On the Unterer Quai in Biel, which I mentioned earlier, they are trying to create something exactly like this. The idea is to get façade greening to extend across several houses; the ground is being unsealed and covered with gravel. Alongside natural paths, bushes and shrubs are being planted between the trees. We presented a competition-winning project that proposed this at BFH’s urban laboratory in Biel and discussed it with the local public. It offers a promising starting point: the project development phase will run until 2023, during which time residents or business owners can signal their needs. But there is a good chance that it will turn into a comprehensive adaptation project to be realised by 2028 after a popular vote.

As an urban developer, what can you do about the causes of climate change?

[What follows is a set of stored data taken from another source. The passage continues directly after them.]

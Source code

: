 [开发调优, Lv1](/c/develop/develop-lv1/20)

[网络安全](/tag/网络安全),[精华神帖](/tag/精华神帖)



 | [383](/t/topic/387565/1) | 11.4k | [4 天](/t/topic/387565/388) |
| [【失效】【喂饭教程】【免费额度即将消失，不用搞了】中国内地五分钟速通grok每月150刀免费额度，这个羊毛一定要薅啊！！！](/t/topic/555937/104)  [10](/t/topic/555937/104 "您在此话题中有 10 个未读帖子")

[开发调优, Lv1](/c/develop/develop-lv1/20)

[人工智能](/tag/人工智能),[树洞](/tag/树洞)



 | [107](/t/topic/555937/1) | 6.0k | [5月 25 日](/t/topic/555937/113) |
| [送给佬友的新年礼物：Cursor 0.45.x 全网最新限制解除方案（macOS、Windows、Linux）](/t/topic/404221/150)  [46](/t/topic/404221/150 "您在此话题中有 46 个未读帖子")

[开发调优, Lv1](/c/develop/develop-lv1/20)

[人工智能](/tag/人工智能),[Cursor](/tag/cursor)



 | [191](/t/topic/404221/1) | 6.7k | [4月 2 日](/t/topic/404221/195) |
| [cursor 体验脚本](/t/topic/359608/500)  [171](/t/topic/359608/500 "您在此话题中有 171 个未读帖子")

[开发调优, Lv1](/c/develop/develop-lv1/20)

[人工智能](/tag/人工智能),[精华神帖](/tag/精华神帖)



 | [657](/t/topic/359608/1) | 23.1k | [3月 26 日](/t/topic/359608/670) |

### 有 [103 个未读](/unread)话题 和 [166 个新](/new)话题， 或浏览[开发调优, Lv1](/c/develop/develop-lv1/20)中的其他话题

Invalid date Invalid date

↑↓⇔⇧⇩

Within the context of nationwide spatial planning, we have always implemented the concept of decentralised concentration in Switzerland. In other words, we have many communities and agglomeration centres all over the country where people live and sleep, but do not work or shop. An urban development strategy that combats the causes of climate change would have to ensure that these many centres become self-sufficient – that people have the opportunity to live, work, go to school and shop there. This would significantly minimise passenger and goods traffic.

Is that realistic?

Difficult to say. It would require, for example, persuading a major distributor to open a branch in such a location, which they might not do if it weren’t profitable for them. To bring about such fundamental changes, we have to overcome a whole lot of different individual interests. But there are other good approaches to urban development too.

Such as?

Urban mining, i.e. the use of existing resources to further develop a city in a densified way. In other words, before you build a new house, you should ask yourself whether you could upgrade the old one instead. If you do decide to build, you should reuse materials and building components that are available in the city. A good example of this can be found on Bächliweg in Bern. There, existing industrial buildings were converted into flats, even though the floor plans were not at all suitable for this. So instead of creating the classic 3.5, 4.5 or 5.5 room flats, they made it into a huge shared house with communal kitchens and an integrated self-service shop. So at the same time, it enabled new lifestyles to develop.

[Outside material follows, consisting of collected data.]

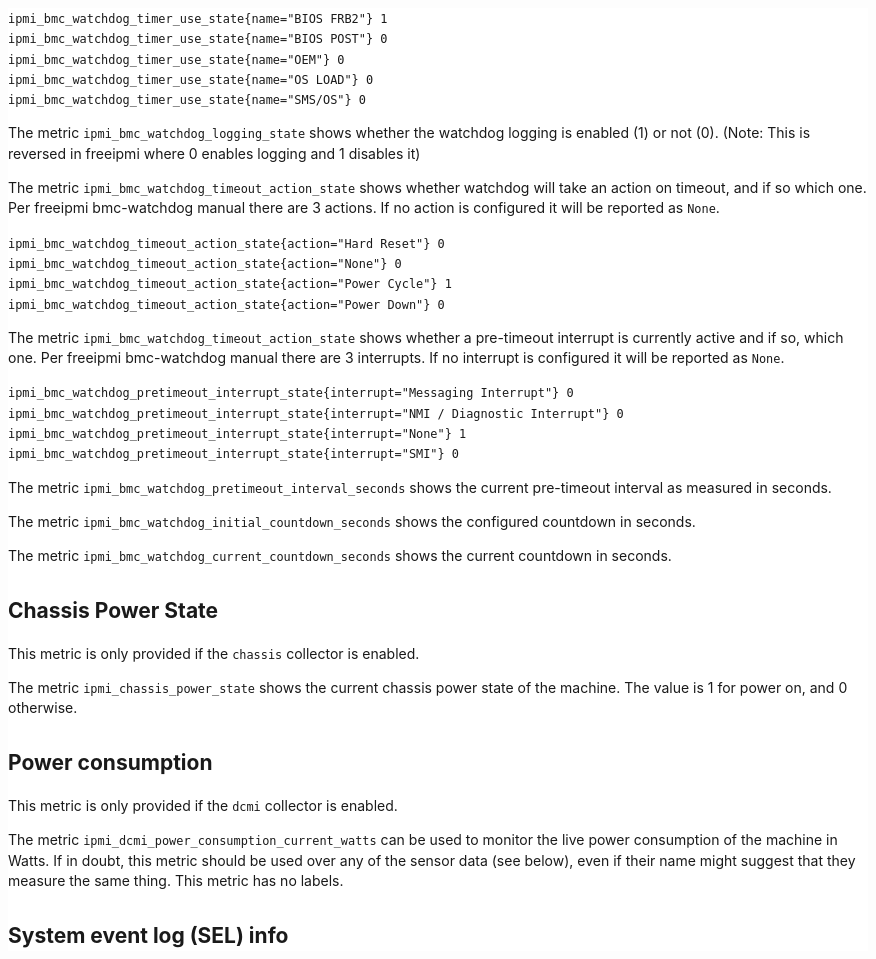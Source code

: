     ipmi_bmc_watchdog_timer_use_state{name="BIOS FRB2"} 1
    ipmi_bmc_watchdog_timer_use_state{name="BIOS POST"} 0
    ipmi_bmc_watchdog_timer_use_state{name="OEM"} 0
    ipmi_bmc_watchdog_timer_use_state{name="OS LOAD"} 0
    ipmi_bmc_watchdog_timer_use_state{name="SMS/OS"} 0

The metric `ipmi_bmc_watchdog_logging_state` shows whether the watchdog logging
is enabled (1) or not (0). (Note: This is reversed in freeipmi where 0 enables
logging and 1 disables it)

The metric `ipmi_bmc_watchdog_timeout_action_state` shows whether watchdog will
take an action on timeout, and if so which one. Per freeipmi bmc-watchdog manual
there are 3 actions. If no action is configured it will be reported as `None`.

    ipmi_bmc_watchdog_timeout_action_state{action="Hard Reset"} 0
    ipmi_bmc_watchdog_timeout_action_state{action="None"} 0
    ipmi_bmc_watchdog_timeout_action_state{action="Power Cycle"} 1
    ipmi_bmc_watchdog_timeout_action_state{action="Power Down"} 0

The metric `ipmi_bmc_watchdog_timeout_action_state` shows whether a pre-timeout
interrupt is currently active and if so, which one. Per freeipmi bmc-watchdog
manual there are 3 interrupts. If no interrupt is configured it will be reported
as `None`.

    ipmi_bmc_watchdog_pretimeout_interrupt_state{interrupt="Messaging Interrupt"} 0
    ipmi_bmc_watchdog_pretimeout_interrupt_state{interrupt="NMI / Diagnostic Interrupt"} 0
    ipmi_bmc_watchdog_pretimeout_interrupt_state{interrupt="None"} 1
    ipmi_bmc_watchdog_pretimeout_interrupt_state{interrupt="SMI"} 0

The metric `ipmi_bmc_watchdog_pretimeout_interval_seconds` shows the current
pre-timeout interval as measured in seconds.

The metric `ipmi_bmc_watchdog_initial_countdown_seconds` shows the configured
countdown in seconds.

The metric `ipmi_bmc_watchdog_current_countdown_seconds` shows the current
countdown in seconds.


## Chassis Power State

This metric is only provided if the `chassis` collector is enabled.

The metric `ipmi_chassis_power_state` shows the current chassis power state of
the machine. The value is 1 for power on, and 0 otherwise.

## Power consumption

This metric is only provided if the `dcmi` collector is enabled.

The metric `ipmi_dcmi_power_consumption_current_watts` can be used to monitor
the live power consumption of the machine in Watts. If in doubt, this metric
should be used over any of the sensor data (see below), even if their name
might suggest that they measure the same thing. This metric has no labels.

## System event log (SEL) info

Can a project like this start a new trend?

Yes. The more such examples there are, the more people will start copying them. After all, most of us are aware that we have to do something. Planting a few trees will not stop climate change. What’s more, we have a good political framework in Switzerland, with subsidies for the renovation of existing buildings and for sustainable mobility. But we could still do with a little more flexibility in urban development. It takes too long from the planning of a project to its realisation: the associated processes need speeding up.